BEGIN Dataset extract

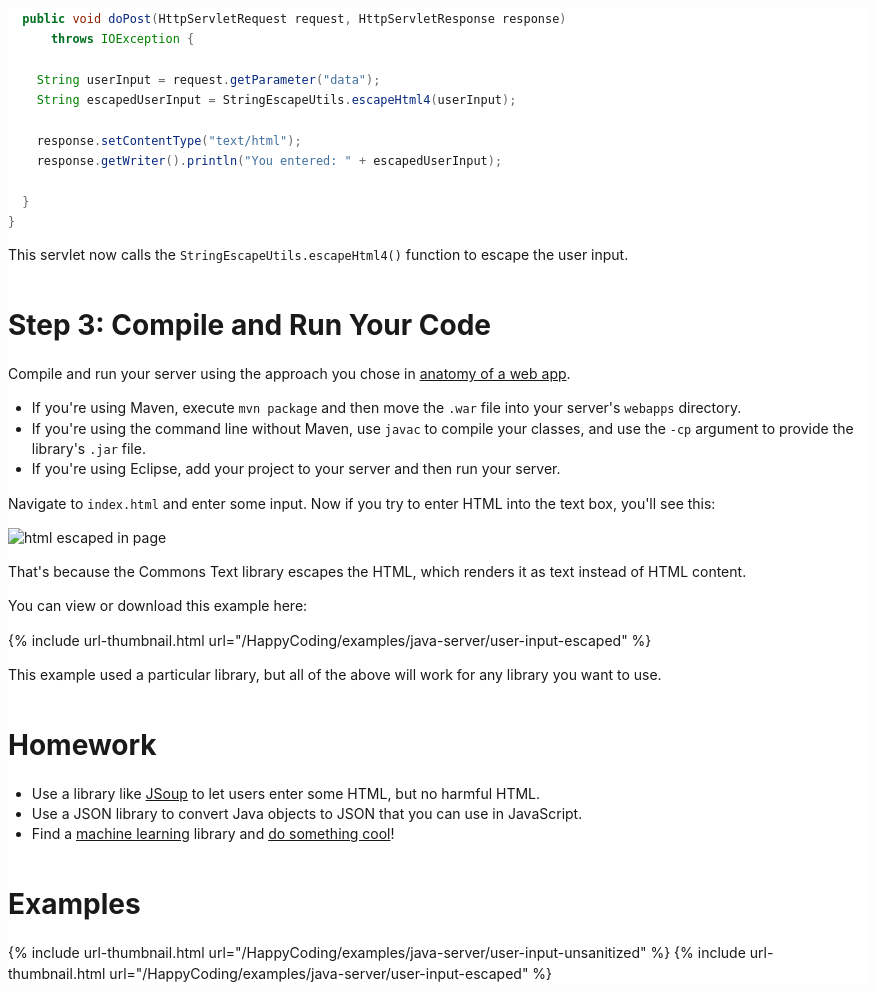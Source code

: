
 ```java
  public void doPost(HttpServletRequest request, HttpServletResponse response)
      throws IOException {

    String userInput = request.getParameter("data");
    String escapedUserInput = StringEscapeUtils.escapeHtml4(userInput);

    response.setContentType("text/html");
    response.getWriter().println("You entered: " + escapedUserInput);
    
  }
}
```

This servlet now calls the `StringEscapeUtils.escapeHtml4()` function to escape the user input.

# Step 3: Compile and Run Your Code

Compile and run your server using the approach you chose in [anatomy of a web app](/tutorials/java-server/web-app).

- If you're using Maven, execute `mvn package` and then move the `.war` file into your server's `webapps` directory.
- If you're using the command line without Maven, use `javac` to compile your classes, and use the `-cp` argument to provide the library's `.jar` file.
- If you're using Eclipse, add your project to your server and then run your server.

Navigate to `index.html` and enter some input. Now if you try to enter HTML into the text box, you'll see this:

![html escaped in page](/tutorials/java-server/images/libraries-3.png)

That's because the Commons Text library escapes the HTML, which renders it as text instead of HTML content.

You can view or download this example here:

{% include url-thumbnail.html url="/HappyCoding/examples/java-server/user-input-escaped" %}

This example used a particular library, but all of the above will work for any library you want to use.

# Homework

- Use a library like [JSoup](https://jsoup.org/) to let users enter some HTML, but no harmful HTML.
- Use a JSON library to convert Java objects to JSON that you can use in JavaScript.
- Find a [machine learning](https://en.wikipedia.org/wiki/Machine_learning) library and [do something cool](https://www.quora.com/What-are-some-real-world-examples-of-applications-of-machine-learning-in-the-field)!

# Examples

{% include url-thumbnail.html url="/HappyCoding/examples/java-server/user-input-unsanitized" %}
{% include url-thumbnail.html url="/HappyCoding/examples/java-server/user-input-escaped" %}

END Dataset extract

Copy out every entry above word for word; omit the images.

Source code

:
 ```java
  public void doPost(HttpServletRequest request, HttpServletResponse response)
      throws IOException {

    String userInput = request.getParameter("data");
    String escapedUserInput = StringEscapeUtils.escapeHtml4(userInput);

    response.setContentType("text/html");
    response.getWriter().println("You entered: " + escapedUserInput);
    
  }
}
```

This servlet now calls the `StringEscapeUtils.escapeHtml4()` function to escape the user input.

# Step 3: Compile and Run Your Code

Compile and run your server using the approach you chose in [anatomy of a web app](/tutorials/java-server/web-app).

- If you're using Maven, execute `mvn package` and then move the `.war` file into your server's `webapps` directory.
- If you're using the command line without Maven, use `javac` to compile your classes, and use the `-cp` argument to provide the library's `.jar` file.
- If you're using Eclipse, add your project to your server and then run your server.

Navigate to `index.html` and enter some input. Now if you try to enter HTML into the text box, you'll see this:

![html escaped in page](/tutorials/java-server/images/libraries-3.png)

That's because the Commons Text library escapes the HTML, which renders it as text instead of HTML content.

You can view or download this example here:

{% include url-thumbnail.html url="/HappyCoding/examples/java-server/user-input-escaped" %}

This example used a particular library, but all of the above will work for any library you want to use.

# Homework

- Use a library like [JSoup](https://jsoup.org/) to let users enter some HTML, but no harmful HTML.
- Use a JSON library to convert Java objects to JSON that you can use in JavaScript.
- Find a [machine learning](https://en.wikipedia.org/wiki/Machine_learning) library and [do something cool](https://www.quora.com/What-are-some-real-world-examples-of-applications-of-machine-learning-in-the-field)!

# Examples

{% include url-thumbnail.html url="/HappyCoding/examples/java-server/user-input-unsanitized" %}
{% include url-thumbnail.html url="/HappyCoding/examples/java-server/user-input-escaped" %}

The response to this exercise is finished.